A l’origine du mouvement, une couverture du New Yorker datée du 3 avril, signée de l’illustratrice française Malika Favre. On y voit quatre chirurgiennes, dessinées en contre-plongée, comme du point de vue du patient.

Quelques jours après la parution du magazine américain, Susan Pitt, chirurgienne dans le Wisconsin, lançait un défi à ses consœurs, autour du hashtag #ILookLikeASurgeon, («Je ressemble à un-e chirurgien-ne»). L’objectif : montrer que le métier, contrairement aux idées reçues, n’est pas exercé seulement par des hommes blancs.

L’initiative a été relayée dans plus de 35 pays, jusqu’en Arabie Saoudite.

«Le sexe de votre chirurgien n’aura jamais aucun impact sur la qualité de votre opération», écrit ainsi une chirurgienne de New-York, qui pose avec dix de ses collègues femmes. En France, la chirurgie reste encore très masculine. Selon le conseil national de l’Ordre des médecins, le taux de féminisation était de 29% en janvier 2016.


The New Yorker a fait appel à l’artiste française, Malika Favre pour illustrer ce numéro spécial consacré à la santé, la médecine et au corps. La graphiste a réalisé une première page animée, intitulée ‘Théâtre des opérations » où  l’on voit les visages de quatre chirurgiennes penchées sur un.e patient.e avant d’opérer.

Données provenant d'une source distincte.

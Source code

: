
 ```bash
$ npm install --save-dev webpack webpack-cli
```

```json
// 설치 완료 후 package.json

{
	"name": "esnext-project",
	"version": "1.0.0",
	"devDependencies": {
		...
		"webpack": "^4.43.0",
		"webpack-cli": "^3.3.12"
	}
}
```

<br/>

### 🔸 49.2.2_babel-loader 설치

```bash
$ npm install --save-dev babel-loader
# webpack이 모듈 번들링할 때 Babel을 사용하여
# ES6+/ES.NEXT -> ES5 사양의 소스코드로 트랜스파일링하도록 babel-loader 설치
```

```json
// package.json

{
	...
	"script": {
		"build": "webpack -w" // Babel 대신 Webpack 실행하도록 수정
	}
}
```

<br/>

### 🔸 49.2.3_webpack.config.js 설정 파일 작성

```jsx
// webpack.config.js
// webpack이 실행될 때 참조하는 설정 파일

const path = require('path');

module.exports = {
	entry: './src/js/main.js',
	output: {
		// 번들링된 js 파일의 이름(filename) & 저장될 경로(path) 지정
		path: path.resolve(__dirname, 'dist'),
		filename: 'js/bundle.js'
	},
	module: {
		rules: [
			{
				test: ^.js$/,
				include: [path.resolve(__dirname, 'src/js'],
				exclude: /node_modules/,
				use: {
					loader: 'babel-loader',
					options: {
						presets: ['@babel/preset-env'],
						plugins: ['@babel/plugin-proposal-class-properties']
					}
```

Un parti pris que l’illustratrice explique ainsi : « J’ai été opérée lorsque j’avais cinq ou six ans. . . Je me souviens précisément du décompte à partir de dix, qui précède l’endormissement et je crois qu’à huit, je n’étais déjà plus là. J’ai essayé de capturer ce sentiment que l’on a lorsqu’on voit des personnes qui vous regardent perdre conscience. . . La plupart des gens l’ont expérimenté, mais cela reste mystérieux. »

Cette harmonie en vert et bleu est effectivement assez stupéfiante et l’on s’imagine sur le billard, accompagnée doucement de ces regards empathiques. Et cette image là est devenue virale, en quelques heures à peine, à la plus grande joie de sa conceptrice qui a réalisé un kaléidoscope de tous ces détournements.

L’artiste invite les internautes à « prendre part à ce défi autour de la couverture du New Yorker qui a été lancé par Susie. Envoyez nous les vôtres ! »

Chirurgiennes de tous les pays, unissez vous !

Susie, c’est Susan Pitt, chirurgienne endocrinologue (médecine liée aux hormones et aux glandes), professeure à l’Université du Wisconsin, qui a lancé le mouvement via son compte twitter.

Et cela, pour apporter, via de « vraies » images, « la visibilité à toutes ces femmes, ou autres groupes minoritaires, qui travaillent dans un domaine dominé, depuis toujours, par des hommes blancs« .

L’appel a été largement entendu, et le résultat est une magnifique composition qui mêle poésie, esthétique, féminisme, et politique. Des centaines de chirurgiennes de tous les continents ont envoyé leurs photos identifiées avec le mot dièse #ILookLikeASurgeon – je ressemble à un chirurgien.